小気味いい音が今日も部室に響いている。その咀嚼音を耳にして、私の心は不思議と落ち着いていた。今日も無事、部活が終わった。
放課後からの全体練習が終わって、皆が帰った後に私は部室の片隅で部誌を書くのが日課になっていた。部員達や主将の岡村くん、監督からと話したこれからの課題や目標などもここに忘れずに記載しておく。髪をシュシュでまとめて、ノートにペンを走らせていると、ふと真横に大きな存在感。
敦くんが私の隣に移動して来た事に気づいたものの、書き終えるまで集中しなきゃと思い特に一瞥もしなかった。代わりに、口元がふっと緩んでしまう。耳の傍でお菓子を食べる音がより近くで聞こえる。本当に、彼はお菓子が大好きなんだなぁ。あんなに食べているのにまったく太らないのは、体が大きくてエネルギーの消費がすごく早いからだ。羨ましい。

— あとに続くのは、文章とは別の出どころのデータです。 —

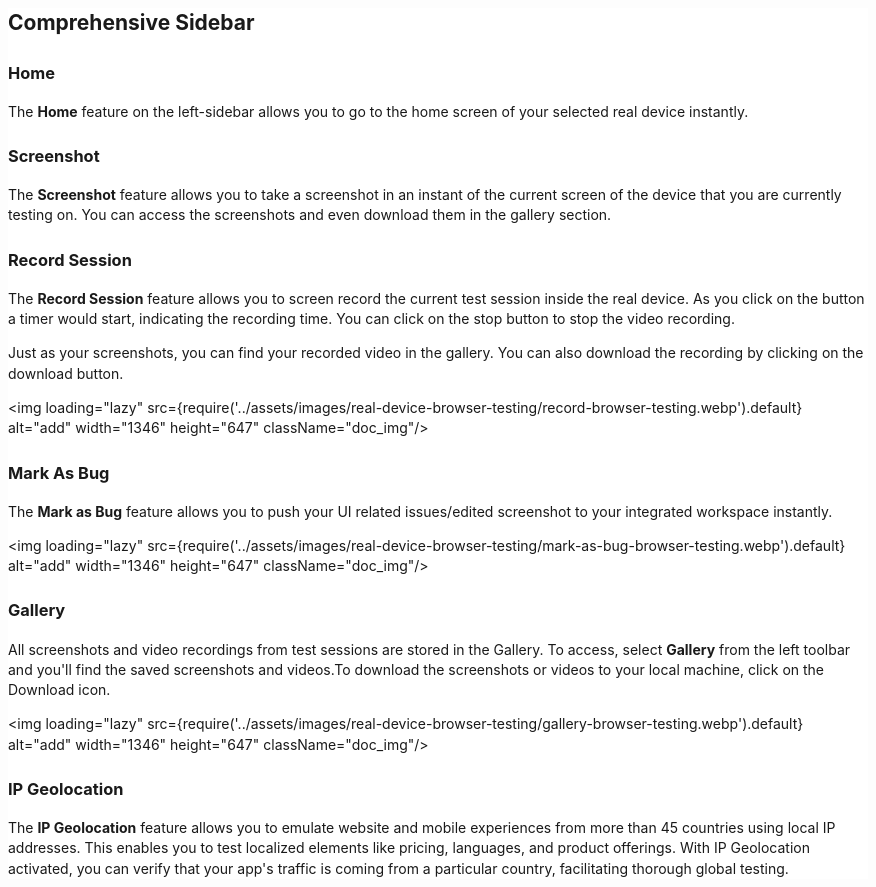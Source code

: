 ## Comprehensive Sidebar

<div className="storylane-iframe">
  <script async src="https://js.storylane.io/js/v2/storylane.js"></script>
  <div className="sl-embed">
    <iframe loading="lazy" className="sl-demo" src="https://app.storylane.io/demo/rodprkjklrvp?embed=inline"  name="sl-embed" allow="fullscreen" allowfullscreen></iframe>
  </div>
</div>

### Home

The **Home** feature on the left-sidebar allows you to go to the home screen of your selected real device instantly. 

### Screenshot

The **Screenshot** feature allows you to take a screenshot in an instant of the current screen of the device that you are currently testing on. You can access the screenshots and even download them in the gallery section. 

### Record Session

The **Record Session** feature allows you to screen record the current test session inside the real device. As you click on the button a timer would start, indicating the recording time. You can click on the stop button to stop the video recording.

Just as your screenshots, you can find your recorded video in the gallery. You can also download the recording by clicking on the download button.

<img loading="lazy" src={require('../assets/images/real-device-browser-testing/record-browser-testing.webp').default} alt="add" width="1346" height="647" className="doc_img"/>

### Mark As Bug

The **Mark as Bug** feature allows you to push your UI related issues/edited screenshot to your integrated workspace instantly. 

<img loading="lazy" src={require('../assets/images/real-device-browser-testing/mark-as-bug-browser-testing.webp').default} alt="add" width="1346" height="647" className="doc_img"/>

### Gallery

All screenshots and video recordings from test sessions are stored in the Gallery. To access, select **Gallery** from the left toolbar and you'll find the saved screenshots and videos.To download the screenshots or videos to your local machine, click on the Download icon.

<img loading="lazy" src={require('../assets/images/real-device-browser-testing/gallery-browser-testing.webp').default} alt="add" width="1346" height="647" className="doc_img"/>

### IP Geolocation

The **IP Geolocation** feature allows you to emulate website and mobile experiences from more than 45 countries using local IP addresses. This enables you to test localized elements like pricing, languages, and product offerings. With IP Geolocation activated, you can verify that your app's traffic is coming from a particular country, facilitating thorough global testing.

私が書き終えたのを見計らってから、敦くんは指で私の頬をつついてきた。何度もつついて、私が戸惑っていると彼は少し笑った。
「やわらか~い。おもちみたい」
「もう、失礼だなぁ」
「えー誉めてるんだけど」
誉められてる気がしないよと思わず苦笑すると、敦くんはポッキーを私の方に一本向けてきたので、反射的にそれをパクリと食べた。新商品のキャラメル味だ。さすが、新商品は欠かさずチェックしているみたい。
「これ美味しいね。私も今度買ってみよう」
「俺もこの味好き。ねぇ、もう帰れんの~?」
「うん、終わったよ」
もぐもぐと食べながら尋ねてきた返事に、私は頷いて椅子から立ち上がった。敦くんはいつもこうして絶えずお菓子を食べながら、私の仕事が終わるまで待っていてくれるのだ。

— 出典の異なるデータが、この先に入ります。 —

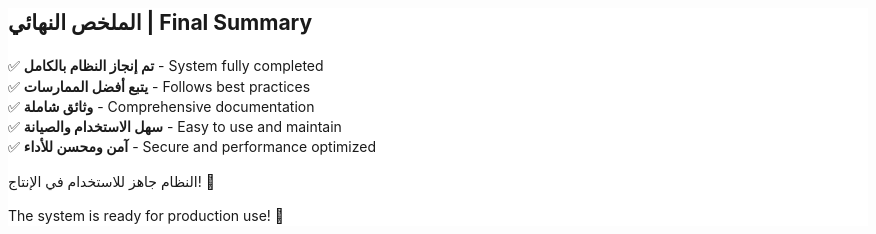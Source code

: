 
## الملخص النهائي | Final Summary

✅ **تم إنجاز النظام بالكامل** - System fully completed  
✅ **يتبع أفضل الممارسات** - Follows best practices  
✅ **وثائق شاملة** - Comprehensive documentation  
✅ **سهل الاستخدام والصيانة** - Easy to use and maintain  
✅ **آمن ومحسن للأداء** - Secure and performance optimized  

النظام جاهز للاستخدام في الإنتاج! 🚀

The system is ready for production use! 🚀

机の上を整頓し、最後にドアの鍵をかけて私は職員室まで鍵を届けて校門に向かうと、先に校門で敦くんが待っていてくれた。寒い寒いと身をかがめている姿がかわいらしくて、心が温かくなる。
彼の長身に、通り過ぎる生徒たちも思わず視線を向けていた。やっぱりどこに居ても目立つなぁ。
「敦くんお待たせ」
「うん、じゃ行こっかー」
□ □ □
東北の秋は寒い。十一月ともなると風もすっかり冷たく、あと少ししたら冬に向けてコートを準備しおかなくちゃと私は内心で独り言ちた。

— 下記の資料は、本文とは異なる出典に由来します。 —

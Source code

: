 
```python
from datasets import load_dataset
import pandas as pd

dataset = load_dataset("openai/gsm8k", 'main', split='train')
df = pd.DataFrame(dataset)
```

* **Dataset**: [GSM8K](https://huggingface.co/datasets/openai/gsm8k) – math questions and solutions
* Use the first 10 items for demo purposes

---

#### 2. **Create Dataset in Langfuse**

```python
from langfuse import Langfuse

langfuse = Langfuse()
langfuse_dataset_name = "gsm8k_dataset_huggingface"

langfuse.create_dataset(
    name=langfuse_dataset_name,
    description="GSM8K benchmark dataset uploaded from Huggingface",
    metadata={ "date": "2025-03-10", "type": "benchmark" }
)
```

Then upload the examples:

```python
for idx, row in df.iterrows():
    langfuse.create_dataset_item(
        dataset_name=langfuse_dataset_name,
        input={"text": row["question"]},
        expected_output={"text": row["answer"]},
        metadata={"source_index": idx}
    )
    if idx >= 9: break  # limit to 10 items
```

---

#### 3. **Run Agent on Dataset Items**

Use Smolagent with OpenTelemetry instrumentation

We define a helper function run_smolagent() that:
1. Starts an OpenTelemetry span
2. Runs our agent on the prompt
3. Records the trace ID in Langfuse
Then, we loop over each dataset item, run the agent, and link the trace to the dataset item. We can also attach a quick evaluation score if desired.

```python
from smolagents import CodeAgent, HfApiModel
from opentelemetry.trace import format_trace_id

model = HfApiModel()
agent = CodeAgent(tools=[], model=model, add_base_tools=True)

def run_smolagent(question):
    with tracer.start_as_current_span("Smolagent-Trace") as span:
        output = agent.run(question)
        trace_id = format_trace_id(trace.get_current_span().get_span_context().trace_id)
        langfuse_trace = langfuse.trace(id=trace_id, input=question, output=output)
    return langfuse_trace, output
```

陽泉バスケ部のマネージャーになったキッカケは、監督からの直々のお誘いだった。たまたま学校帰りに、迷子になって泣いてる子供をあやして、一緒にその子のお母さんを捜しているところを監督に目撃されていたらしく、後日誘われたのだ。何というか、単純に「こいつは真面目そうだ!」と思われてマネージャーにスカウトされたってだけの話だ。
私の単純なスカウトとは打って変わって、敦くんは名選手として東京からスカウトされてきた天才だ。彼がバスケ部に入部して間もなく、私の何が気に入ったのか分からないけれど、よく話しかけてくれるようになった。
私もお菓子が好きで、敦くんと話すときはよくお菓子の話題がでていたので、「お菓子好きの仲間がいる!」と思ってくれたんだろうか。仲良くなってしばらく経つと、私のマネージャーの仕事が終わるまで待っていてくれたり、寮までの道の途中まで一緒に帰ったりするようになった。
何日もそんな日が続いて、いつのまにかこれが習慣になっていたのだ。三年の私から見たら敦くんはとてもかわいい後輩だった。
びゅうと吹いた北風が素足を撫でてて、思わず身震いしてしまった。そろそろ制服用のタイツも準備しておかないと、秋田の冬はとっても寒いから。せっかくだから温かいものでも飲んで帰ろうか?――と、寄り道を提案しようと並んで彼を見上げようとすると、敦くんは歩きながら私の手をギュッと握ってきた。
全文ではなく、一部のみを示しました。